▶ **Exercise instructions**:
Print out each entry below exactly; do not carry over any image.

(Records Opens)

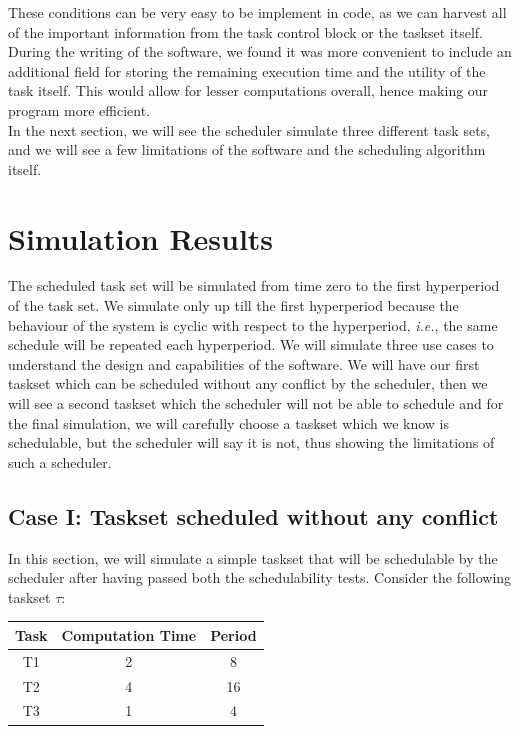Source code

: These conditions can be very easy to be implement in code, as we can harvest all of the important information from the task control block or the taskset itself. During the writing of the software, we found it was more convenient to include an additional field for storing the remaining execution time and the utility of the task itself. This would allow for lesser computations overall, hence making our program more efficient.\\

In the next section, we will see the scheduler simulate three different task sets, and we will see a few limitations of the software and the scheduling algorithm itself.

\section{Simulation Results}\label{sec:sim-results}
The scheduled task set will be simulated from time zero to the first hyperperiod of the task set. We simulate only up till the first hyperperiod because the behaviour of the system is cyclic with respect to the hyperperiod, \textit{i.e.}, the same schedule will be repeated each hyperperiod. We will simulate three use cases to understand the design and capabilities of the software. We will have our first taskset which can be scheduled without any conflict by the scheduler, then we will see a second taskset which the scheduler will not be able to schedule and for the final simulation, we will carefully choose a taskset which we know is schedulable, but the scheduler will say it is not, thus showing the limitations of such a scheduler.\\
\subsection{Case I: Taskset scheduled without any conflict}

In this section, we will simulate a simple taskset that will be schedulable by the scheduler after having passed both the schedulability tests. Consider the following taskset $\tau$:
\begin{center}
\begin{tabular}{|c|c|c|}
  \hline
  Task & Computation Time & Period \\
  \hline
  T1 & 2 & 8 \\
  \hline
  T2 & 4 & 16 \\
  \hline
  T3 & 1 & 4 \\
  \hline
\end{tabular}
\end{center}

(Records Closes)

▶ **Exercise response**:
Source code

: These conditions can be very easy to be implement in code, as we can harvest all of the important information from the task control block or the taskset itself. During the writing of the software, we found it was more convenient to include an additional field for storing the remaining execution time and the utility of the task itself. This would allow for lesser computations overall, hence making our program more efficient.\\

In the next section, we will see the scheduler simulate three different task sets, and we will see a few limitations of the software and the scheduling algorithm itself.

\section{Simulation Results}\label{sec:sim-results}
The scheduled task set will be simulated from time zero to the first hyperperiod of the task set. We simulate only up till the first hyperperiod because the behaviour of the system is cyclic with respect to the hyperperiod, \textit{i.e.}, the same schedule will be repeated each hyperperiod. We will simulate three use cases to understand the design and capabilities of the software. We will have our first taskset which can be scheduled without any conflict by the scheduler, then we will see a second taskset which the scheduler will not be able to schedule and for the final simulation, we will carefully choose a taskset which we know is schedulable, but the scheduler will say it is not, thus showing the limitations of such a scheduler.\\
\subsection{Case I: Taskset scheduled without any conflict}

In this section, we will simulate a simple taskset that will be schedulable by the scheduler after having passed both the schedulability tests. Consider the following taskset $\tau$:
\begin{center}
\begin{tabular}{|c|c|c|}
  \hline
  Task & Computation Time & Period \\
  \hline
  T1 & 2 & 8 \\
  \hline
  T2 & 4 & 16 \\
  \hline
  T3 & 1 & 4 \\
  \hline
\end{tabular}
\end{center}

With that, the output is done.